Created on Wed Mar 10 15:25:36 2021.

@author: HBodory
"""

import numpy as np
import ray
import time
from scipy.sparse import lil_matrix


@ray.remote
def toy_function(x, nested_list, sparse_matrix):
    """Test."""
    idx = np.array(list(range(30)))
    data = np.array([i / 1 for i in range(30)], dtype="float32")
    sparse_matrix[0, idx] = data
    sparse_matrix[1, 30:60] = sparse_matrix[0, :30]
    for i in range(1 * 10**2):
        m1 = np.random.random((100, 100))
        matrix = m1 @ np.transpose(m1)
        sol = np.linalg.inv(matrix)
        c_sparse = sparse_matrix[0, 2]
        result = x + nested_list[0][0]
    return result, sol, c_sparse


if __name__ == "__main__":

    N = 10**7

    ray.init(num_cpus=4, include_dashboard=False)

    # Create a nested list
    nested_list = [list(range(N)), list(range(2*N))]
    nested_list_id = ray.put(nested_list)

    sparse_matrix = lil_matrix((N, N), dtype=np.float32)
    sparse_matrix[0, :30] = range(30)
    sparse_matrix[1, 30:60] = sparse_matrix[0, :30]
    sparse_matrix = ray.put(sparse_matrix)

    t0 = time.time()
    result = ray.get([toy_function.remote(i, nested_list_id, sparse_matrix)
                      for i in range(10)])
    t1 = time.time() - t0
    print(f"Execution time: {t1} sec.")
    ray.shutdown()

Hi @hbodory, thanks for the question! I’m not sure what’s causing this issue, as your code sample seems to be following the recommendation at Tips for first-time users — Ray v2.0.0.dev0 to the letter. Is it possible for you to use a numpy array or collection of numpy arrays instead of a nested list? That may save on deserialization costs in the workers: Ray Core Walkthrough — Ray v2.0.0.dev0

@Stephanie_Wang any ideas about this?

If you are talking about zero-copy read, it only works on data structure that supports pickle 5 protocol (e.g., numpy array). I believe the scipy matrix probalby uses the numpy under the hood, but for the python list, it doesn’t work (it is copied to the process memory when it is used).

We thought about using objects that support the pickle 5 protocol for zero-copy read. But if we used, for example, numpy arrays instead of the single nested list object, we would have to generate tens of thousends or even hundreds of thousends numpy arrays, depending on the data size, number of trees, leaf sizes, and so on. Is there a way to handle such a large collection of numpy arrays in a similar (simple) fashion like a single nested list?
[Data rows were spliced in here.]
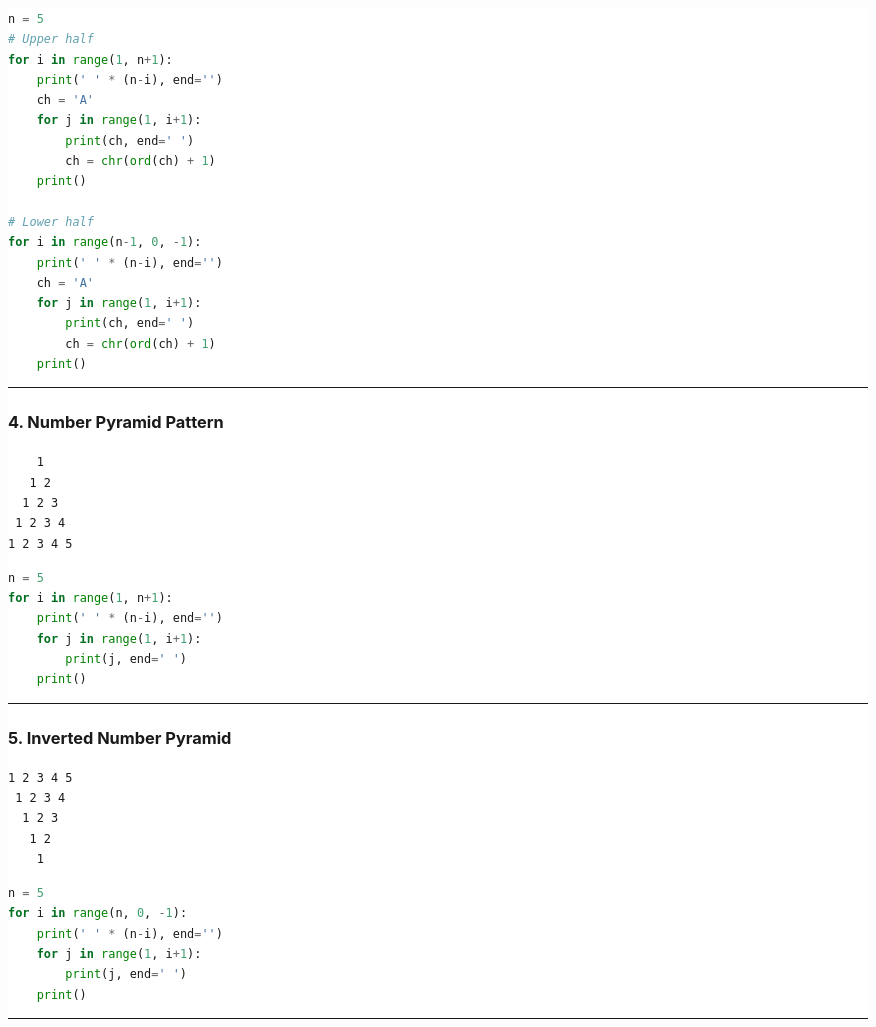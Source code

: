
 ```python
n = 5
# Upper half
for i in range(1, n+1):
    print(' ' * (n-i), end='')
    ch = 'A'
    for j in range(1, i+1):
        print(ch, end=' ')
        ch = chr(ord(ch) + 1)
    print()

# Lower half
for i in range(n-1, 0, -1):
    print(' ' * (n-i), end='')
    ch = 'A'
    for j in range(1, i+1):
        print(ch, end=' ')
        ch = chr(ord(ch) + 1)
    print()
```

---

### 4. **Number Pyramid Pattern**
```
    1
   1 2
  1 2 3
 1 2 3 4
1 2 3 4 5
```

```python
n = 5
for i in range(1, n+1):
    print(' ' * (n-i), end='')
    for j in range(1, i+1):
        print(j, end=' ')
    print()
```

---

### 5. **Inverted Number Pyramid**
```
1 2 3 4 5
 1 2 3 4
  1 2 3
   1 2
    1
```

```python
n = 5
for i in range(n, 0, -1):
    print(' ' * (n-i), end='')
    for j in range(1, i+1):
        print(j, end=' ')
    print()
```

---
Dear @architkulkarni, thanks for you recommendation regarding the use of numpy arrays. We thought about using objects that support the pickle 5 protocol for zero-copy read. But if we used, for example, numpy arrays instead of the single nested list object, we would have to generate tens of thousends or even hundreds of thousends numpy arrays, depending on the data size, number of trees, leaf sizes, and so on. Is there a way to handle such a large collection of numpy arrays in a similar (simple) fashion like a single nested list?

Dear @sangcho, thank you very much for your reply. Please see my answer sent to @architkulkarni.

I think if you are storing the numpy array in a nested list, only the list part is copied (and the numpy buffer itself would be zero-copy read). @suquark can you confirm this?

Yes, only the list part is copied

Dear @sangcho, I ran some small tests, you are right, storing numpy arrays in a nested list can lead to improvements in several dimensions, e.g. (i) requiring less memory for the nested list itself, (ii) saving RAM for the child processes because of zero-copy reading, and (iii) reducing the run time. Thank you very much for your valuable and helpful support.

1 Like

Glad it helped!! And thanks for the verification :)!!